You don't have to tap your IRA this year in hopes that you can recover some of your Wall Street losses
Older savers get a one-year reprieve in 2009 from having to take distributions from retirement accounts because of the recent stock market turmoil.
This helps if you don't need to dip into a traditional IRA, 401(k), 403(b) and 457 plans to live on. You can leave the money untouched, where it may recover from last year's losses.
Mandatory distributions from these accounts kick in after you turn 701/2. (If you're still working, you don't have to pull money out of your employer's 401(k), 403(b) or 457 plan.)
The minimum amount that you must take out annually is based on a formula using the account balance from the previous year. So, the 2008 distribution was tied to account balances at the end of 2007, when the stock market was much higher. Many retirees last year discovered they had to make bigger withdrawals than they wanted and were forced to sell investments when the stock market was going through its worst year since the Great Depression.
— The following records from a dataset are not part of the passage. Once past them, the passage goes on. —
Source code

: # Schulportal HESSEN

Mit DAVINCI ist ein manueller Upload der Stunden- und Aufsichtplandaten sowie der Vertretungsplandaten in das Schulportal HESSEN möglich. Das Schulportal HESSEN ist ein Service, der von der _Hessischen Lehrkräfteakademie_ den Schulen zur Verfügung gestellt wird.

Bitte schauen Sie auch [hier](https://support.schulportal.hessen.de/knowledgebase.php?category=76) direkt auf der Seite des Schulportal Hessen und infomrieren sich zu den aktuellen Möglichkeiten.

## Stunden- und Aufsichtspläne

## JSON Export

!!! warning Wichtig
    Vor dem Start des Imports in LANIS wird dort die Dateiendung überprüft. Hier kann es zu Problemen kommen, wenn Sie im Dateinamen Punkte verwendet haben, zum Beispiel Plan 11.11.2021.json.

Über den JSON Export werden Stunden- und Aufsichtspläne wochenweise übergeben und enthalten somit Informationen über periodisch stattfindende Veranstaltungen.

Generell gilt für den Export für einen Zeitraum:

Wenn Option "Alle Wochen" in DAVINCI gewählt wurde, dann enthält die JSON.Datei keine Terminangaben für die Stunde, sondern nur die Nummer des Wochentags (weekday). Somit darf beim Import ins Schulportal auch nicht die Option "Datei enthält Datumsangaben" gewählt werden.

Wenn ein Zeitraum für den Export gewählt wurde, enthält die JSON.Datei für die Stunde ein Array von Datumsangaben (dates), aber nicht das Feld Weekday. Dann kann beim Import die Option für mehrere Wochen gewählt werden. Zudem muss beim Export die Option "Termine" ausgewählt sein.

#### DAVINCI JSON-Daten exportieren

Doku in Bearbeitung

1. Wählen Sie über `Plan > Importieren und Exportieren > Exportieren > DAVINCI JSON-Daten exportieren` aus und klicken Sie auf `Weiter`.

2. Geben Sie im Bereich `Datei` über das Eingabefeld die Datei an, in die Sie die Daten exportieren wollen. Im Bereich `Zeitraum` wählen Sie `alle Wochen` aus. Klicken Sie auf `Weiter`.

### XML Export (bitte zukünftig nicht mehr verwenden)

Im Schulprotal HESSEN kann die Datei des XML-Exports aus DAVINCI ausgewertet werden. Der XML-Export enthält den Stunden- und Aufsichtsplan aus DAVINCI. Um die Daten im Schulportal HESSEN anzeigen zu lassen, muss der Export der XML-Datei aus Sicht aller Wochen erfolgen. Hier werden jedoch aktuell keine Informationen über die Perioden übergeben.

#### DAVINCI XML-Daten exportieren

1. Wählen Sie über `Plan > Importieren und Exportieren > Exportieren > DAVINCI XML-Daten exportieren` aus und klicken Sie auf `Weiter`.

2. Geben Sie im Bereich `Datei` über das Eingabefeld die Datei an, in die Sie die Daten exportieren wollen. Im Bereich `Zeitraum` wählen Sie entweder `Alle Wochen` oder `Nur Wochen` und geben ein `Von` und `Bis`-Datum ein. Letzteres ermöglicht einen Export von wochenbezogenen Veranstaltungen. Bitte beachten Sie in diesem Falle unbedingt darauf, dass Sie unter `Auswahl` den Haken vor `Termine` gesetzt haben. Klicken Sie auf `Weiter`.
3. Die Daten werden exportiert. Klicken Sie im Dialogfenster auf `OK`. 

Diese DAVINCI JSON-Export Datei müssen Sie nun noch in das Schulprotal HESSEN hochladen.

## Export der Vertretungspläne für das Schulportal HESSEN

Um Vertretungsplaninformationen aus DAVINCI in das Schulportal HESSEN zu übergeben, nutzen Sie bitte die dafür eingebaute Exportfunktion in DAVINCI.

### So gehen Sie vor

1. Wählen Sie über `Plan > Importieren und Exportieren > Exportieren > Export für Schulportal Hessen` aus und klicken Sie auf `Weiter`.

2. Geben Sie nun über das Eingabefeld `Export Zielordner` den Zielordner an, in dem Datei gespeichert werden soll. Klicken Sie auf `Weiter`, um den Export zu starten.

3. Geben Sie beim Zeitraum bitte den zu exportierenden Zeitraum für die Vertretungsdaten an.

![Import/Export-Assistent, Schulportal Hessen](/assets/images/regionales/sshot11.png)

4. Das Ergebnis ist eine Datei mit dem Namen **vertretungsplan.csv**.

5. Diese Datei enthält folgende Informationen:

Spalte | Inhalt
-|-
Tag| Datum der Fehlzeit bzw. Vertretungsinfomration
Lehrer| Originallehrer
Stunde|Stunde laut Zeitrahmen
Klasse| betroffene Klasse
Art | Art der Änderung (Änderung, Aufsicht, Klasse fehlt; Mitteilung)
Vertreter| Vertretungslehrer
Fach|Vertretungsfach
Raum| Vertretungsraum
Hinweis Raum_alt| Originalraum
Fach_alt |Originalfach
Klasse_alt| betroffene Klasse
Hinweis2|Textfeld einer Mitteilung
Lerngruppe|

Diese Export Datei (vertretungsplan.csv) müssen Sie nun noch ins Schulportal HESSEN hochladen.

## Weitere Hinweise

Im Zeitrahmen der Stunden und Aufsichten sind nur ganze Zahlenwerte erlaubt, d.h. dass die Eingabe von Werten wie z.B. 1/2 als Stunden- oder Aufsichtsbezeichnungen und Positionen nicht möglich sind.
The suspension applies to older investors as well as younger beneficiaries who inherited an IRA and also must make annual distributions, says Ed Slott, an IRA expert.
The relief won't help retirees who have no choice but to take money out of retirement accounts to live on.
Also, if you turned 70 1/2 last year, your first mandatory withdrawal must be made by April 2009. You will still have to take that distribution this year if you haven't done so already, despite the 2009 suspension. That's because that first distribution is considered a 2008 withdrawal, not a 2009 distribution, Slott says.